Osborne is expected to use his Mansion House speech to confirm plans to sell the government’s 39 per cent stake in Lloyds Banking Group, which at current prices could raise as much as £17 billion for the Treasury.
He is also expected to address heightened focus on the fate of RBS as speculation continues that he and Hester clashed over the pace of the bank’s recovery. It is thought Osborne will play down calls to break up RBS into a “good bank” and a “bad bank”.
UK Financial Investments (UKFI) is thought to have advised Osborne to avoid selling stakes in Lloyds and RBS too soon. But it is thought a quick sale of shares in Lloyds and RBS before the next general election in 2015 is seen by Osborne as a vote winner.
Although the Treasury insists there is no formal timetable for privatisation, it is thought Osborne is keen to see RBS returned to the private sector no later than the end of 2014. It is thought Osborne has been looking at disposing of a 10 per cent stake in Lloyds by the end of this year.
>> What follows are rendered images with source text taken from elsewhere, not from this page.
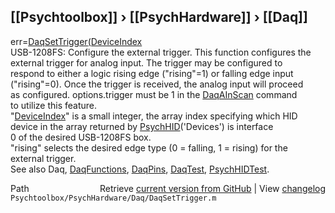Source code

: ## [[Psychtoolbox]] &#8250; [[PsychHardware]] &#8250; [[Daq]]

err=[DaqSetTrigger](DaqSetTrigger)[(DeviceIndex]((DeviceIndex),rising)  
USB-1208FS: Configure the external trigger. This function configures the  
external trigger for analog input. The trigger may be configured to  
respond to either a logic rising edge ("rising"=1) or falling edge input  
("rising"=0). Once the trigger is received, the analog input will proceed  
as configured. options.trigger must be 1 in the [DaqAInScan](DaqAInScan) command  
to utilize this feature.   
"[DeviceIndex](DeviceIndex)" is a small integer, the array index specifying which HID  
        device in the array returned by [PsychHID](PsychHID)('Devices') is interface  
        0 of the desired USB-1208FS box.  
"rising" selects the desired edge type (0 = falling, 1 = rising) for the   
        external trigger.  
See also Daq, [DaqFunctions](DaqFunctions), [DaqPins](DaqPins), [DaqTest](DaqTest), [PsychHIDTest](PsychHIDTest).  




<div class="code_header" style="text-align:right;">
  <span style="float:left;">Path&nbsp;&nbsp;</span> <span class="counter">Retrieve <a href=
  "https://raw.github.com/Psychtoolbox-3/Psychtoolbox-3/beta/Psychtoolbox/PsychHardware/Daq/DaqSetTrigger.m">current version from GitHub</a> | View <a href=
  "https://github.com/Psychtoolbox-3/Psychtoolbox-3/commits/beta/Psychtoolbox/PsychHardware/Daq/DaqSetTrigger.m">changelog</a></span>
</div>
<div class="code">
  <code>Psychtoolbox/PsychHardware/Daq/DaqSetTrigger.m</code>
</div>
The Parliamentary Commission on Banking Standards, which will publish its report ahead of Osborne’s speech, has watered down its call to hive off £40bn in bad assets from RBS’s balance sheet.
In the last five years, Hester has already reduced the balance sheet by more than £900bn. But government pressure on the bank to boost its lending, particularly to small to medium-seized businesses is set to increase after lending by the bank fell by £4bn in the last 12 months.
Instead of a break-up, the committee is expected to advocate moves to hasten RBS’s departure from its global markets business and to sell Citizens, RBS’s US-based retail bank.
Finance director Bruce Van Saun last week detailed a further 2,000 job cuts to RBS’s investment banking arm. Van Saun, who is considered an internal candidate to succeed Hester, pledged to cut costs from around £3bn a year to £2bn. Hester has been resistant to pressure to reduce bank assets any further than necessary.
Rumours of heightened animosity between Hester and Osborne have been denied by both men. But a carefully worded statement given by economic secretary to the Treasury Sajid Javid last week did nothing to quell belief that the Chancellor was behind Hester’s departure.
He told MPs that “the Chancellor has not been directly involved in meeting with Hester,” adding: “He has not met with Hester prior to his departure on this issue.”
The City may remain difficult to convince that Osborne is a better judge on how to improve the bank’s performance and lending.
JP Morgan was reported to have said that Hester was “extremely well regarded by investors, who would likely have preferred for him to remain in office until the privatisation process was well advanced”.
Richard Curr, head of dealing at Prime Markets, added: “Investors and shareholders by and large greatly respected Stephen Hester, hired to extract the bank from the mire, and it will no doubt be a huge disappointment that what is largely viewed as government tinkering has led to his resignation.”